In other news... some synchronicity. I attended the VLE Steering group at my University this week and the discussion was all about teaching digital literacy skills to staff, the advent of MOOCs and setting up an interest group to look at distance learning options. I got so excited I nearly fell off my chair!

This morning, en route to my office, a colleague stopped me to tell me with great enthusiasm that she was setting up wikis for her PG students as collaborative and reflective spaces and was using a "how to do wikis" wiki I had designed a year ago.

Other things I have enjoyed this week: Helen Crump sharing her dissertation with me about academic staff and Twitter (excellent!);reading Dave Cormier on Rhizomatic Learning; joining the FB groups for this and the edcmooc;discussing the MOOC with my Spanish tutor, (on Skype).
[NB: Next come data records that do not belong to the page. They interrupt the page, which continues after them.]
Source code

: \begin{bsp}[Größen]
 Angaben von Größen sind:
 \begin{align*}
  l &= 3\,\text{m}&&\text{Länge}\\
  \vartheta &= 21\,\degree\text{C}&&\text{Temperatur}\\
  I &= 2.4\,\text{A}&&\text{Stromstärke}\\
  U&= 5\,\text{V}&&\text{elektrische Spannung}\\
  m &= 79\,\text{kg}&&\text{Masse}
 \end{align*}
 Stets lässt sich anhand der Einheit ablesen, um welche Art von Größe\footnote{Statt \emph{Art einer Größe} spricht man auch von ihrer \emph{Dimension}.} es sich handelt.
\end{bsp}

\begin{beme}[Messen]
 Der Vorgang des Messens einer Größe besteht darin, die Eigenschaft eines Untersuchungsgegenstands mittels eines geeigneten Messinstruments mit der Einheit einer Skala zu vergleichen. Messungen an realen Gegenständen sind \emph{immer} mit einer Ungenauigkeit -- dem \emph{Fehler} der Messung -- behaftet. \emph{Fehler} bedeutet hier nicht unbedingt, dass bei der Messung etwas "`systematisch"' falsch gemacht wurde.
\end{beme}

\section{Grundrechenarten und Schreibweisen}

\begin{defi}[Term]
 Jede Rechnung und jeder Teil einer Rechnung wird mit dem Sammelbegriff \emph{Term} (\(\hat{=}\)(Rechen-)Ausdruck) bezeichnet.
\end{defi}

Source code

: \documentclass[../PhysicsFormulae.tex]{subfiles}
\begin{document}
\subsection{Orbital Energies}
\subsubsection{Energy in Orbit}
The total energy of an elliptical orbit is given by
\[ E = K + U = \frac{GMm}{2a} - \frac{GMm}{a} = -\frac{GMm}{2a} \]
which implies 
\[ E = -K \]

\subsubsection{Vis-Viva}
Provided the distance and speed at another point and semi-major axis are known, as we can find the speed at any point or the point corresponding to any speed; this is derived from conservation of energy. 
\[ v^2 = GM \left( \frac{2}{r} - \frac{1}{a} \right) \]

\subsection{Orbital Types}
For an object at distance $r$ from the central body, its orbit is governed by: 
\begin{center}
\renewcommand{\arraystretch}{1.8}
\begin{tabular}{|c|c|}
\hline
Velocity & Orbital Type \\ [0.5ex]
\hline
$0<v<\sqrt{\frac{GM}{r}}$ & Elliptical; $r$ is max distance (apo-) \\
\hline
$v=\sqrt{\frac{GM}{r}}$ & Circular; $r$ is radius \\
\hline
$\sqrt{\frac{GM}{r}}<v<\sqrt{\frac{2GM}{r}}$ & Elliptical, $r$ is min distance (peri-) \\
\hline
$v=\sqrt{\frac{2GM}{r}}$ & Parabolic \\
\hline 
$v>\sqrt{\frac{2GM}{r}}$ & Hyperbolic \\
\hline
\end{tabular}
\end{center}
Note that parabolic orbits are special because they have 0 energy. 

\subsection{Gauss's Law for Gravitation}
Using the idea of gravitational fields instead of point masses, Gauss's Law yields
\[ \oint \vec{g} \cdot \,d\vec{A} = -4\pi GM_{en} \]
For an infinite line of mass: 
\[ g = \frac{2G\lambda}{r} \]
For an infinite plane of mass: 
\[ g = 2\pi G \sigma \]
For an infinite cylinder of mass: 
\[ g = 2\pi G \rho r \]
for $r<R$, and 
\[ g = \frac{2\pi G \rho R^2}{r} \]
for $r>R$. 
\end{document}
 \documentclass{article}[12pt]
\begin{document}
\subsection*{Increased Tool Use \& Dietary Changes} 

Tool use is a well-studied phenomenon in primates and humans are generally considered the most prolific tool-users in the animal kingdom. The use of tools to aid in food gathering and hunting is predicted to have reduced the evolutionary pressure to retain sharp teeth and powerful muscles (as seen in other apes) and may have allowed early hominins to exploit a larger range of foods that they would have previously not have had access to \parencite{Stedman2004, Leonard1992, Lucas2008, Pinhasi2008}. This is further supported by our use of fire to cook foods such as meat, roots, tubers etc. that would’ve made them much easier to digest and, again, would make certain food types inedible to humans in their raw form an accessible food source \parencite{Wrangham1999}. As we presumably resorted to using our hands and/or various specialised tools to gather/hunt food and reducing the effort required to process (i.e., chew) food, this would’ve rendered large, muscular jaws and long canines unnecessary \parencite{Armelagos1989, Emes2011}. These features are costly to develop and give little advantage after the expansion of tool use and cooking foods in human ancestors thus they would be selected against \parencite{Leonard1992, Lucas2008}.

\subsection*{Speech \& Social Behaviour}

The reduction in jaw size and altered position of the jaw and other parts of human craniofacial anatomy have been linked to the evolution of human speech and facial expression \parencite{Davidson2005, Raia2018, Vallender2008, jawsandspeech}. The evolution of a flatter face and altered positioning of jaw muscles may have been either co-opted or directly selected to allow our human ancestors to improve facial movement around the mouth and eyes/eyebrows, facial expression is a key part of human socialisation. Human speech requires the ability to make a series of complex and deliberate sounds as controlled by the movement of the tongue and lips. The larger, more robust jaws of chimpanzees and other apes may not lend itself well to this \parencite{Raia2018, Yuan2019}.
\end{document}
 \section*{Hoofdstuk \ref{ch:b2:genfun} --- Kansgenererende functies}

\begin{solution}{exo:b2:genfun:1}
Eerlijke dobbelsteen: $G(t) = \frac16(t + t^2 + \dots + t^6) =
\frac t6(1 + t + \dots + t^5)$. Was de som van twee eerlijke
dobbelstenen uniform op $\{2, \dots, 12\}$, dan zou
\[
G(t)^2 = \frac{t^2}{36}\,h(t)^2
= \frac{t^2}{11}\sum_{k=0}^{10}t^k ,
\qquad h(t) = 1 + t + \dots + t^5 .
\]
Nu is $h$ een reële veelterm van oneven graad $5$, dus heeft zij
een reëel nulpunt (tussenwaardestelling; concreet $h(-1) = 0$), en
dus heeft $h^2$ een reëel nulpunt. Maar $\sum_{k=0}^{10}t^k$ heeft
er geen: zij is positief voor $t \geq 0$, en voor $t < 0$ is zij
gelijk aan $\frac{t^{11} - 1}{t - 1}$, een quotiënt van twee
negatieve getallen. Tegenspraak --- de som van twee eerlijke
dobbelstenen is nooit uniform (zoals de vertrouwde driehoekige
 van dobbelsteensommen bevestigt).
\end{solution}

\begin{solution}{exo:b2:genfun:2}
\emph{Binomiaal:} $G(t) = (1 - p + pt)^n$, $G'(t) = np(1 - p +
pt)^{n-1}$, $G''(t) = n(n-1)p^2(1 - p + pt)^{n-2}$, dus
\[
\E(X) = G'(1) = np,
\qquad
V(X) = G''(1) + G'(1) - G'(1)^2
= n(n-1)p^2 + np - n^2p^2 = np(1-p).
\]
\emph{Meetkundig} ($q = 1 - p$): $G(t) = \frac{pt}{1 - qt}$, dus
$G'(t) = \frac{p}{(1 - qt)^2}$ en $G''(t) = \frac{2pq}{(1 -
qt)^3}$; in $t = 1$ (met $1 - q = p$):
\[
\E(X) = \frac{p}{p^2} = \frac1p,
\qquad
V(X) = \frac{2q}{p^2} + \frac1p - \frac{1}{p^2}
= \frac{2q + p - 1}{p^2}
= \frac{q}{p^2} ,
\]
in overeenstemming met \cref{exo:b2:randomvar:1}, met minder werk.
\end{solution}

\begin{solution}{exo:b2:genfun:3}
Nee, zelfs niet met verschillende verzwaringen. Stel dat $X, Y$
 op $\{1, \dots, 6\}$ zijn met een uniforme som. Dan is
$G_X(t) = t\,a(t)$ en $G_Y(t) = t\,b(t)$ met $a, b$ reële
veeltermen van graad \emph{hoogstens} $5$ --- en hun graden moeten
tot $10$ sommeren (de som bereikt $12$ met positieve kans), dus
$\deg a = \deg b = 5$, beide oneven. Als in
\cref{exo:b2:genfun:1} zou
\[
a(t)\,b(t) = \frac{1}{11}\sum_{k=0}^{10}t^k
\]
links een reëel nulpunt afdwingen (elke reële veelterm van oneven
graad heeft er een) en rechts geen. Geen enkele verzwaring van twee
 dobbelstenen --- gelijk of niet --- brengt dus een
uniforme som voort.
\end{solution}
Helen's work articulated for me the different attitudes of staff towards social media and helped me write another persona.

In Dave Cormier I found reassurance about my lack of engagement with the context mapping. Too neat for my head possibly?:
The rhizome is, in a manner of speaking, a kind of network. It’s just a very messy, unpredictable network that isn’t bounded and grows and spreads in strange ways. As a model for knowledge, our computer idea of networks, all tidy dots connected to tidy lines, gives us a false sense of completeness.
The Facebook groups and Twitter streams for the moocs have that organic, serendipitous, rhizomatic, nomadic feel to them that makes me feel at home. Lots of links (hyper and personal!) to be harvested here.

My Spanish learning journey is deeply nomadic (to quote Cormier again)
The nomads make decisions for themselves. They gather what they need for their own path.
I have attended f2f classes, listened to teach yourself CDs, read grammar texts - but what I do now is pay a teacher to talk with me (about anything...)  so I can listen to her and she can listen to me as I practise. I also read lots of novels and articles and tweets in Spanish, listen to podcasts, and somehow just get the feel of the language. On Monday night I was frankly dreading my session as I was exhausted from work, the mooc experience and the gym, but in fact it was the best I have had - flowing and fun. Maybe because I was tired and not too inhibited.... the point is, I have been on this Spanish learning journey for 8 years, gathering what I need, online and off, to the point where I am beginning to feel pleasure and at-home-ness in the expression and understanding of the language.

I don't know how to teach others how to be learning nomads. Maybe that's not the point. Maybe I just need to get out of their way and let them "become".


  1. Great post Jane! The #oldsmooc daily brought me here and I'm glad for that, especially for the last sentence: "Maybe I just need to get out of their way and let them 'become'" - That's kind of what I feel about sharing knowledge with my colleagues. We do it in so many different ways, and it doesn't seem one size fits all, so yeah - probably I should just continue being a learning nomad myself, and if other asks me, I'll gladly tell them what I do.

    Another thing was: "But I feel all I have done is drawn a picture of what I already knew and reconfirmed my own beliefs" - I wrote a post about that today:

  2. Thanks Morten - I appreciate both your feedback and the link to your post: you have put into words my discomfort but also shown how this can be overcome! I am learning I need to do more talking to my students and less trying to second guess what would work.